Gold Markets Are Not Efficient, Part 1

This is a series on how and why the gold markets fail to reflect the true balance of demand and supply in gold and silver prices. Many investors expect and believe that the gold price is an accurate reflection of demand and supply, but it isn’t.

In a perfect market the exact weight of demand and supply on a daily basis would be reflected in the daily prices. In both gold and silver markets this is just not true. Many of these factors are common to all markets, but in the gold market the different factors on a broad front are wider and more complex than most. The extent of market liquidity is a key factor in the efficiency of markets so we need to know just how responsive to prices is the liquidity of the gold market.

It’s naïve to expect markets to be perfect in a very imperfect world and where large investors have a disproportionate power to influence precious metal prices –aided by the different structures of different global markets and their relationships to each other—so the most important point for both traders and investors is that they realize this and adjust their trading and investment with these factors in mind. Of course, the real skill is being able to synthesize these factors into an understanding of where gold and silver prices will go and when.

[Listen: John Kaiser: Gold Demand Hurt by Global Slowdown]

But this subject has major relevance today. We know that global demand for gold is as strong as ever right now, if not stronger, so why isn’t this being reflected in the gold price?

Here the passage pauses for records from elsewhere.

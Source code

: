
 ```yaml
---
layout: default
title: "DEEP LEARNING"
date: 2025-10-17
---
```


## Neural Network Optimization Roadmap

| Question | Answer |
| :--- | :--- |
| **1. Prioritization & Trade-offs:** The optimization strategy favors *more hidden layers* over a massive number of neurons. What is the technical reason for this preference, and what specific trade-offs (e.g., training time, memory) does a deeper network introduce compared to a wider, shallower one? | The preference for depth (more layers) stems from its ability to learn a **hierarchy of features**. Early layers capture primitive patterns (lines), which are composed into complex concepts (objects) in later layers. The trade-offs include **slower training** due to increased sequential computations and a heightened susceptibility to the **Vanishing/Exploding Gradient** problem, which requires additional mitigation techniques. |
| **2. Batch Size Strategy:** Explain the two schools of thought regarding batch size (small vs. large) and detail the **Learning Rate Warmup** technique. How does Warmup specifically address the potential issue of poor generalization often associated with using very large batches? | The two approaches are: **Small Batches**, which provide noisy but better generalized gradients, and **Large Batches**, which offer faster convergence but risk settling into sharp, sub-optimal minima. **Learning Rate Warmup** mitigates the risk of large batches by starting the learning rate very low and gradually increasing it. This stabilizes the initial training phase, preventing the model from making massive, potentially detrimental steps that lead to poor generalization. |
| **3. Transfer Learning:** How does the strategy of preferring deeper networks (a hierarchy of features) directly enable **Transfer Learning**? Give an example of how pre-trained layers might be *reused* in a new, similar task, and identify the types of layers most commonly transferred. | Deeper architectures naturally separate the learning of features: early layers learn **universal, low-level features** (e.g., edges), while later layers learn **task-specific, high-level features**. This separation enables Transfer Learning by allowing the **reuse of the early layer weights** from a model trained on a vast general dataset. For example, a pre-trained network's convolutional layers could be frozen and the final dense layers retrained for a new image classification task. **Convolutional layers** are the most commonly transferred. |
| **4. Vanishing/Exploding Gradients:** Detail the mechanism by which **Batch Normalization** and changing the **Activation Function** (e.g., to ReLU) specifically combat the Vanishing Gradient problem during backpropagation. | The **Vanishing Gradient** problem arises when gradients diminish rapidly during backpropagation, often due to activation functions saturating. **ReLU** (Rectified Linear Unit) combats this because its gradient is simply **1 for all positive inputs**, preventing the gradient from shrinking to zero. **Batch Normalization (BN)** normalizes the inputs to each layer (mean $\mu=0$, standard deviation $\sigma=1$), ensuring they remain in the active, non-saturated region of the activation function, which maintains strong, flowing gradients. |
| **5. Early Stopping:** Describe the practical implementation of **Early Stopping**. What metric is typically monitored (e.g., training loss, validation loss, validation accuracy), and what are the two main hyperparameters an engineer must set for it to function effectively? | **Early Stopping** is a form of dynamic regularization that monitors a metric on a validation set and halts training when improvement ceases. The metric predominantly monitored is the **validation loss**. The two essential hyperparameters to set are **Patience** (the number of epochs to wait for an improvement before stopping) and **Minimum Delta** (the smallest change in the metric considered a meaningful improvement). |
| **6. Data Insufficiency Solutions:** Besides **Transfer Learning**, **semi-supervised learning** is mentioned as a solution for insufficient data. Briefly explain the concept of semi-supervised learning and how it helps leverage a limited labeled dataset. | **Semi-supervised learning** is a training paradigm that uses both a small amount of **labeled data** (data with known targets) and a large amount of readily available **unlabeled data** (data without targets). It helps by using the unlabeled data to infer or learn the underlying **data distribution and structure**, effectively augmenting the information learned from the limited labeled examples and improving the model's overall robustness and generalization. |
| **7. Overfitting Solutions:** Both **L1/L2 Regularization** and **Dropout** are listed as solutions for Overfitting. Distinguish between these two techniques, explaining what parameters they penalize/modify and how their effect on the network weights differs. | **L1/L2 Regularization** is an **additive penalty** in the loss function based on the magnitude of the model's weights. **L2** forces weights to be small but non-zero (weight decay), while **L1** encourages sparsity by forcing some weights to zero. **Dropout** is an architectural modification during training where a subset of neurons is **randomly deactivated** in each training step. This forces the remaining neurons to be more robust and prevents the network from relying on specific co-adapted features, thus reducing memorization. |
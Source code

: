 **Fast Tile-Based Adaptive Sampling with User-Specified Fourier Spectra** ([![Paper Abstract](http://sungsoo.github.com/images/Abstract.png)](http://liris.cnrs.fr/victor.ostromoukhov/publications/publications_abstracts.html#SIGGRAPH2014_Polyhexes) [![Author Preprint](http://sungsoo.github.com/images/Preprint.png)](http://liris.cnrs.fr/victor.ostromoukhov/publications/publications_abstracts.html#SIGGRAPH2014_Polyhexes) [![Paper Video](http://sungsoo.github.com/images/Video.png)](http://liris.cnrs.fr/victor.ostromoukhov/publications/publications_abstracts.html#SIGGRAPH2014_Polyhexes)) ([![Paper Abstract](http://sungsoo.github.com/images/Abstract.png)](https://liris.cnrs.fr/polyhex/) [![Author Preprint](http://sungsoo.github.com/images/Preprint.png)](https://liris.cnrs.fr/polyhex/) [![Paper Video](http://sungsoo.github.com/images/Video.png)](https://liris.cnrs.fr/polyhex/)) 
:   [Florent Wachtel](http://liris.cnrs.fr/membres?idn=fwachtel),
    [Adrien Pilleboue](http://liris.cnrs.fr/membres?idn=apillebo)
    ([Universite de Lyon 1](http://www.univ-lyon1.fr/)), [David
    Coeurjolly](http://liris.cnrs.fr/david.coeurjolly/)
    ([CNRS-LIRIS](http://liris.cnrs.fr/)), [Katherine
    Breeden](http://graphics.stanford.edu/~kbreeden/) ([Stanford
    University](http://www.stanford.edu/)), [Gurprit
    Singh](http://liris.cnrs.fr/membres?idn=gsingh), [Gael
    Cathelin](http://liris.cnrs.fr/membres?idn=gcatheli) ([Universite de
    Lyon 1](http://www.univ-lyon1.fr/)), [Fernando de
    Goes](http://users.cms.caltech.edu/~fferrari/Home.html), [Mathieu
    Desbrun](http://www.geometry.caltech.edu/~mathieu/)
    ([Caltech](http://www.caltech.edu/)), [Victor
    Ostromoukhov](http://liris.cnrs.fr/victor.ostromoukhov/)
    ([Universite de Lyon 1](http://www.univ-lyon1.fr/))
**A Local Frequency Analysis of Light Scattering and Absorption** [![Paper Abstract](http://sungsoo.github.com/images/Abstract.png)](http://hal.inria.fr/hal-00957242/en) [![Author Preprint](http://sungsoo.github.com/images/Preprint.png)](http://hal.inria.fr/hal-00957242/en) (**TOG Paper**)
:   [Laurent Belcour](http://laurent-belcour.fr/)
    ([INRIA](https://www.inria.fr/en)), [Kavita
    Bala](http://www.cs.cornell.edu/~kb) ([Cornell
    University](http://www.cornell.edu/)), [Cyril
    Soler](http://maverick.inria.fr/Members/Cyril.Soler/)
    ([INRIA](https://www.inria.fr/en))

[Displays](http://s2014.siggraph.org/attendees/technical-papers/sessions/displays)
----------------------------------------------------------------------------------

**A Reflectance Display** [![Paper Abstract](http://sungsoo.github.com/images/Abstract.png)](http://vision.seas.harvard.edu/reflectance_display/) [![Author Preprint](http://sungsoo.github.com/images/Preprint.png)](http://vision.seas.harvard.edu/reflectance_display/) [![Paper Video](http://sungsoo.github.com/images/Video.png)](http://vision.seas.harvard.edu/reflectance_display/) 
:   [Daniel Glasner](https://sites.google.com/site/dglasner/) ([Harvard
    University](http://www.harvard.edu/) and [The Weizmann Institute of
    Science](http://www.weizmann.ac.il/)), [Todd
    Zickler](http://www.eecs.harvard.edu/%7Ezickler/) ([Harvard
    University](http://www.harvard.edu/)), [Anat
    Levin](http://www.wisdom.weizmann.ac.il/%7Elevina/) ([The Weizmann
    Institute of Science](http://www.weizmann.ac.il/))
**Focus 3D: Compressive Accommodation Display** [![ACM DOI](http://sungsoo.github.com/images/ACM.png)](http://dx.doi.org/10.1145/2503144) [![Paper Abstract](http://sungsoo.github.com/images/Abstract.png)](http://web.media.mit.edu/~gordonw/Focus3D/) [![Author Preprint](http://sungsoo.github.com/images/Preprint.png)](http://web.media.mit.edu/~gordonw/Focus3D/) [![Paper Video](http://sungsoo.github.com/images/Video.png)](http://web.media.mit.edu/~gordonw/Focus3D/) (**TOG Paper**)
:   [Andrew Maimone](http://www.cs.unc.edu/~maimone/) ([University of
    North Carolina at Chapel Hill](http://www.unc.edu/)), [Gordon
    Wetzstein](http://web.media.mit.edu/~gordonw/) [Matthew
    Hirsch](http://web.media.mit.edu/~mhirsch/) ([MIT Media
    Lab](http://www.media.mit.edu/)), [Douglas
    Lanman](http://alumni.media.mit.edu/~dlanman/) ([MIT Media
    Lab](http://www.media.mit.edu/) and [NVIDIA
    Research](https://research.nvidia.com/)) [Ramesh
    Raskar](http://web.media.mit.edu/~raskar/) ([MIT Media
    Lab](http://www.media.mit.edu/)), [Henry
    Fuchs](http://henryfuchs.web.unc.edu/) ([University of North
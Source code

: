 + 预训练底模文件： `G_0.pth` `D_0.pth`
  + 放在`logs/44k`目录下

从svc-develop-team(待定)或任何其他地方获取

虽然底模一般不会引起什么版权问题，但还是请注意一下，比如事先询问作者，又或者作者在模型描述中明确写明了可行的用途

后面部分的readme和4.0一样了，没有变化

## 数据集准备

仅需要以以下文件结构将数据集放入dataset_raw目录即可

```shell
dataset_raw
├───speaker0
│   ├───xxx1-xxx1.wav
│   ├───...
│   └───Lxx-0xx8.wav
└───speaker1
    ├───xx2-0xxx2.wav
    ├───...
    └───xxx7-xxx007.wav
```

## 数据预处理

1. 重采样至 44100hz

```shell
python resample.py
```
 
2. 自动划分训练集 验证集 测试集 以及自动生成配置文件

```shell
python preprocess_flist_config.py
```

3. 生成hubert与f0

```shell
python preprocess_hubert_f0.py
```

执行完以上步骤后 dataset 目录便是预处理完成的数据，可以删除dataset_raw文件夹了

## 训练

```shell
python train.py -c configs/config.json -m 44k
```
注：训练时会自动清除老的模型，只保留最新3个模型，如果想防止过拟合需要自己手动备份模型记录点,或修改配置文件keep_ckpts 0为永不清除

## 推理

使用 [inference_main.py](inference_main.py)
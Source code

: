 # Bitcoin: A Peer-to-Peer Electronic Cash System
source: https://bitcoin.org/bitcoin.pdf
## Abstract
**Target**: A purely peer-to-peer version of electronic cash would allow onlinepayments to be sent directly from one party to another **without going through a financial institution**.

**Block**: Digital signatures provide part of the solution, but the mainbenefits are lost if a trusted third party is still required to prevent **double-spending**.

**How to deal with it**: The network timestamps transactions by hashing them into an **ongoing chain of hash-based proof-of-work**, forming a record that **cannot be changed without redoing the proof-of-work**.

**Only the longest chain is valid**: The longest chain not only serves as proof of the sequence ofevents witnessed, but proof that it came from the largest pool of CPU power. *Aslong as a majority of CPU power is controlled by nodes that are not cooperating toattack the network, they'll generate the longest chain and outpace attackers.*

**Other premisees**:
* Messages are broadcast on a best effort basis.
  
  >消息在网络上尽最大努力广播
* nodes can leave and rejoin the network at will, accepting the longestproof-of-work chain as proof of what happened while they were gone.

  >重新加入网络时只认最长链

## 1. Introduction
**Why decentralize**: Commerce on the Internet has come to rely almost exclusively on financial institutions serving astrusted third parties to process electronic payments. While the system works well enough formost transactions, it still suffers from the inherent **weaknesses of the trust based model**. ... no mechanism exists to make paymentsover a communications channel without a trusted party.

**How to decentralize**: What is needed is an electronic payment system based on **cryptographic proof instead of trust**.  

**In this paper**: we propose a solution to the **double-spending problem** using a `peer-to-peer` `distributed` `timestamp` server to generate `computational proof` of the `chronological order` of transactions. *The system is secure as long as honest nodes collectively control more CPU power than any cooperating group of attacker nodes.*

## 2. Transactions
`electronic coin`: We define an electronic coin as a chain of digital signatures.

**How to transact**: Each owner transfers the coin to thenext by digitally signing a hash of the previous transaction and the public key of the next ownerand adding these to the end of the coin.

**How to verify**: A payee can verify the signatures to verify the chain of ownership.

  • Will the demand eventually find its way into the open global market and impact the gold price? Or has it been knocked away from doing so?
  • Why does New York have such an impact on precious metal prices when, particularly in the case of gold it is a minor player in terms of demand and supply [7% of global annual demand]?
  • With China and India the main physical gold buyers, why isn’t the market in one of those countries and dominating it when combined they account for around 70% of global demand?
  • How easy is it for prices to be managed and manipulated?

We hear much talk about market manipulation by various institutional bodies, but have you thought just how the different gold markets can do this by their structure and through the institutions that provide market liquidity?

Seashore

As we start this series, it’s good to have an analogy on which to hang the picture so we have a clear picture at the end of the series. An analogy that best portrays the interaction of different market influences in the gold and silver market is the seashore. There are three influences: the current, tide and waves. The current is the most dominant influence as it dominates the other two influences.

But the tides are the most dominant noticeable influence to us. They dominate the wave action completely. But in the increasingly short-term world of financial markets, it’s the moment to moment wave action that absorbs the media and unfortunately the traders and often investors. This wave action can be gently and placid on wind free days, but can be whipped up into a raging surf with its furious mist just as easily. But the surf and wind has barely any influence on the actions of the sea, even though they rivet our attention.

Here again we would be naïve to believe that the sea-shore of financial markets would be allowed to act and react smoothly to the underlying influences.

In a commodity market, the bulk of the product is negotiated between user and supplier by an ongoing contract for a specific amount. Anything above or below that amount is supplied to or bought from the open market or exchange. But surprisingly enough, it is the marginal amount bought and sold and the price at which this is done that determines the price that the bulk of demand and supply is priced at.

In the gold market, we will look at the most efficient part of the market where 90% of physical gold is traded, the London Gold Fix.

The Gold Fix

One market where there is close communication between the various professionals is the London gold Fix. Think of a pyramid shape with the 5 gold bullion banks in London (see goldfixing.com) at the top. These communicate on a twice daily basis at 10.30 in London’s morning and at 3.00 p.m. there to set the gold price at which all gold deals dealt there are priced. Each of these banks has its own clients who are buying and selling and many of these have internal clients buying and selling within their own walls. Each professional ‘nets’ out the supply and demand before he takes his ‘net’ position up the pyramid to the higher level until the overall, net position of his bullion bank in the structure is netted out and used as a basis for determining the Fix. If the price they are considering changes their net position and raises the demand or supply, he has another price is looked at. Once the five banks are in agreement over a particular price, then the price is set for all deals being transacted at that particular fix.

In this way demand and supply as reflected in the banking system is smoothed out. But there are so many other factors that influence the gold market that detract from an accurate picture. It’s these that we will examine. You will then see just how easily gold prices can be deflected from giving and accurate balance of demand and supply. In some cases, such ‘deflections’ are outright price manipulations without the manipulators buying and selling physical gold. We have seen this year, in April alone, cases where buying and selling of gold has been engineered by banks and their largest clients, and very successfully so. But we will also look at other ways this can be done. It can even be done with the banks absent from the picture.

We conclude this first part by emphasizing that if the gold market were truly efficient the gold price would be much higher and with far less volatility.